Good For You, Cecilia and Blackbirds explore the role of shifting status in sibling relationships. In the latter, a loving brother is outshone by his gifted younger sister, and their lives and fortunes diverge from there. It’s a story that aces one of the trickiest things in short fiction: conveying the passage of time. Mulvey achieves this by using a brisk style and seasoning the prose with only the details that matter — the brother is described in adulthood as an “as-far-as-we-know celibate uncle”, a phrase that does the work of several pages of backstory.
An Irish businessman in Singapore: ‘You’ll get a year in jail if you are in a drunken brawl, so people don’t step out of line’
Goodbye to the 46A: End of legendary Dublin bus route made famous in song
Paul Mescal’s response to meeting King Charles was a masterclass in diplomacy
Protestants in Ireland: ‘We’ve gone after the young generations. We’ve listened and changed how we do things’
When the brother and sister reconnect later in life, we get a sense of something complex and unnamed, though palpable, between them. To some extent, being good at short stories means being good at endings. While there is a place for the ambiguous, the unresolved, this felt like a story where something more definite was available and needed. By contrast, First Time — a clever story about a young couple’s first experience of sex (and burglary) — ends with a satisfying “click”, making it feel nice and sturdy.

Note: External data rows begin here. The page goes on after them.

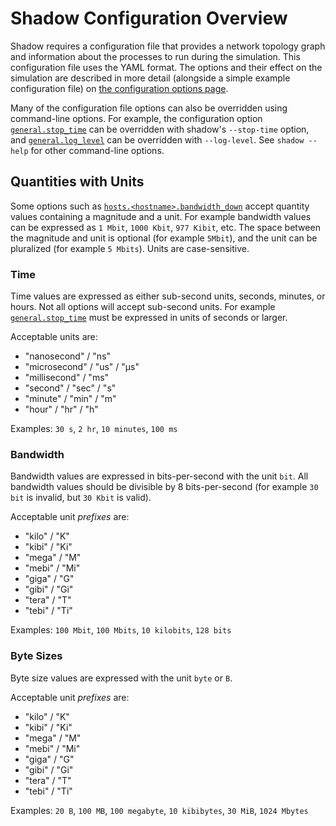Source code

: # Shadow Configuration Overview

Shadow requires a configuration file that provides a network topology graph and
information about the processes to run during the simulation. This configuration
file uses the YAML format. The options and their effect on the simulation are
described in more detail (alongside a simple example configuration file) on [the
configuration options page](shadow_config_spec.md).

Many of the configuration file options can also be overridden using command-line
options. For example, the configuration option
[`general.stop_time`](shadow_config_spec.md#generalstop_time) can be
overridden with shadow's `--stop-time` option, and
[`general.log_level`](shadow_config_spec.md#generallog_level) can be
overridden with `--log-level`. See `shadow --help` for other command-line
options.

## Quantities with Units

Some options such as
[`hosts.<hostname>.bandwidth_down`](shadow_config_spec.md#hostshostnamebandwidth_down)
accept quantity values containing a magnitude and a unit. For example bandwidth
values can be expressed as `1 Mbit`, `1000 Kbit`, `977 Kibit`, etc. The space
between the magnitude and unit is optional (for example `5Mbit`), and the unit
can be pluralized (for example `5 Mbits`). Units are case-sensitive.

### Time

Time values are expressed as either sub-second units, seconds, minutes, or
hours. Not all options will accept sub-second units. For example
[`general.stop_time`](shadow_config_spec.md#generalstop_time) must be
expressed in units of seconds or larger.

Acceptable units are:

- "nanosecond" / "ns"
- "microsecond" / "us" / "μs"
- "millisecond" / "ms"
- "second" / "sec" / "s"
- "minute" / "min" / "m"
- "hour" / "hr" / "h"

Examples: `30 s`, `2 hr`, `10 minutes`, `100 ms`

### Bandwidth

Bandwidth values are expressed in bits-per-second with the unit `bit`. All
bandwidth values should be divisible by 8 bits-per-second (for example `30 bit`
is invalid, but `30 Kbit` is valid).

Acceptable unit *prefixes* are:

- "kilo" / "K"
- "kibi" / "Ki"
- "mega" / "M"
- "mebi" / "Mi"
- "giga" / "G"
- "gibi" / "Gi"
- "tera" / "T"
- "tebi" / "Ti"

Examples: `100 Mbit`, `100 Mbits`, `10 kilobits`, `128 bits`

### Byte Sizes

Byte size values are expressed with the unit `byte` or `B`.

Acceptable unit *prefixes* are:

- "kilo" / "K"
- "kibi" / "Ki"
- "mega" / "M"
- "mebi" / "Mi"
- "giga" / "G"
- "gibi" / "Gi"
- "tera" / "T"
- "tebi" / "Ti"

Examples: `20 B`, `100 MB`, `100 megabyte`, `10 kibibytes`, `30 MiB`, `1024 Mbytes`
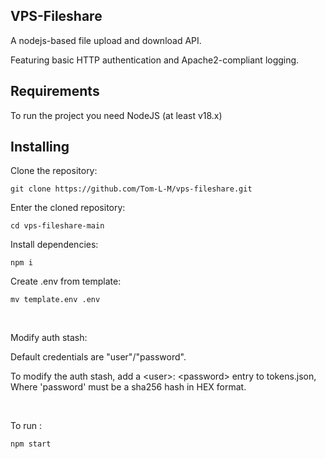 ## VPS-Fileshare

A nodejs-based file upload and download API. 

Featuring basic HTTP authentication and Apache2-compliant logging.


## Requirements

To run the project you need NodeJS (at least v18.x)


## Installing

Clone the repository:

`git clone https://github.com/Tom-L-M/vps-fileshare.git`

Enter the cloned repository:

`cd vps-fileshare-main`

Install dependencies:

`npm i`

Create .env from template:

`mv template.env .env`


<br/>

Modify auth stash:

Default credentials are "user"/"password".

To modify the auth stash, add a \<user>: \<password> entry to tokens.json,
Where 'password' must be a sha256 hash in HEX format.


<br/>


To run :

`npm start`
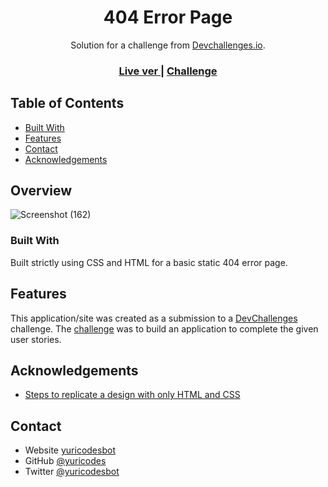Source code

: <!-- Please update value in the {}  -->

<h1 align="center"> 404 Error Page</h1>

<div align="center">
   Solution for a challenge from  <a href="http://devchallenges.io" target="_blank">Devchallenges.io</a>.
</div>

<div align="center">
  <h3>
    <a href="https://404-error-page-project.netlify.app/">
      Live ver
    </a>
    <span> | </span>
    <a href="https://devchallenges.io/challenges/wBunSb7FPrIepJZAg0sY">
      Challenge
    </a>
  </h3>
</div>

<!-- TABLE OF CONTENTS -->

## Table of Contents

- [Built With](#built-with)
- [Features](#features)
- [Contact](#contact)
- [Acknowledgements](#acknowledgements)

<!-- OVERVIEW -->

## Overview

![Screenshot (162)](https://user-images.githubusercontent.com/80093500/146876417-b03c301b-ffcd-4e06-8441-87c2eb15fbf6.png)



### Built With

<!-- This section should list any major frameworks that you built your project using. Here are a few examples.-->

Built strictly using CSS and HTML for a basic static 404 error page.

## Features

<!-- List the features of your application or follow the template. Don't share the figma file here :) -->

This application/site was created as a submission to a [DevChallenges](https://devchallenges.io/challenges) challenge. The [challenge](https://devchallenges.io/challenges/wBunSb7FPrIepJZAg0sY) was to build an application to complete the given user stories.


## Acknowledgements

<!-- This section should list any articles or add-ons/plugins that helps you to complete the project. This is optional but it will help you in the future. For exmpale -->

- [Steps to replicate a design with only HTML and CSS](https://devchallenges-blogs.web.app/how-to-replicate-design/)

## Contact

- Website [yuricodesbot](https://yuricodesportfolio.netlify.app/)
- GitHub [@yuricodes](https://github.com/YuriCodes)
- Twitter [@yuricodesbot](https://twitter.com/yuricodesbot)
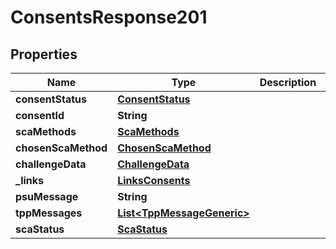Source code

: # ConsentsResponse201

## Properties
Name | Type | Description | Notes
------------ | ------------- | ------------- | -------------
**consentStatus** | [**ConsentStatus**](ConsentStatus.md) |  | 
**consentId** | **String** |  | 
**scaMethods** | [**ScaMethods**](ScaMethods.md) |  |  [optional]
**chosenScaMethod** | [**ChosenScaMethod**](ChosenScaMethod.md) |  |  [optional]
**challengeData** | [**ChallengeData**](ChallengeData.md) |  |  [optional]
**_links** | [**LinksConsents**](LinksConsents.md) |  | 
**psuMessage** | **String** |  |  [optional]
**tppMessages** | [**List&lt;TppMessageGeneric&gt;**](TppMessageGeneric.md) |  |  [optional]
**scaStatus** | [**ScaStatus**](ScaStatus.md) |  |  [optional]

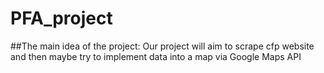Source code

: # PFA_project
##The main idea of the project:
Our project will aim to scrape cfp website and then maybe try to implement data into a map via Google Maps API
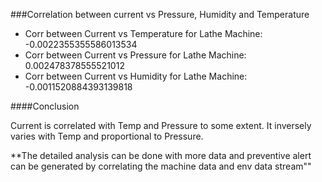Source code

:###Correlation between current vs Pressure, Humidity and Temperature

*  Corr between Current vs Temperature for Lathe Machine: -0.0022355355586013534
*  Corr between Current vs Pressure for Lathe Machine: 0.002478378555521012
*  Corr between Current vs Humidity for Lathe Machine: -0.0011520884393139818


####Conclusion

Current is correlated with Temp and Pressure to some extent. It  inversely  varies with Temp and proportional to Pressure.

**The detailed analysis can be done with more data and preventive alert can be generated by correlating the machine data and env data stream""  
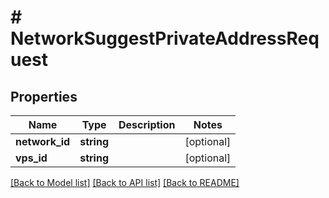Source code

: # # NetworkSuggestPrivateAddressRequest

## Properties

Name | Type | Description | Notes
------------ | ------------- | ------------- | -------------
**network_id** | **string** |  | [optional]
**vps_id** | **string** |  | [optional]

[[Back to Model list]](../../README.md#models) [[Back to API list]](../../README.md#endpoints) [[Back to README]](../../README.md)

The title story Hearts & Bones is in more conventional Irish short story territory. A teenage girl, part of a religious movement, becomes pregnant against the backdrop of abortion debates in Ireland. Redemption in the eyes of her religious role model comes not from forgiveness, but by adapting the narrative around her pregnancy to one of Christian suffering. Though interesting, it feels less distinct than some of the other stories in the collection, as though it were written earlier, when the writer was still individuating.
The star of the collection is The Doll, a strange and original story about a fragile young man who uses a ventriloquist dummy to articulate his self-loathing. The “doll” becomes an unhealthy obsession for him. Though inanimate, its role in the story’s later drama makes it a sinister presence, representing whatever unspoken darkness the reader’s imagination can conjure. The Doll is a minor epic that showcases Mulvey’s strengths as a writer: the strangeness, the originality, the perfect pacing and the way in which each development casts new light back on what preceded it.
As a collection, Hearts & Bones is highly accomplished. Mulvey — an editor by background — has a refined understanding of what makes a short story work. But for all her technical virtuosity, what stands out is her command of her own originality. She takes risks and makes odd choices that work when you see them on the page; her stories are inventive in their premise, without being contrived; she understands how to examine flawed characters without undermining them in the eyes of the reader. Though a debut writer, Mulvey is coming in at a high level with a book that delivers much and promises more.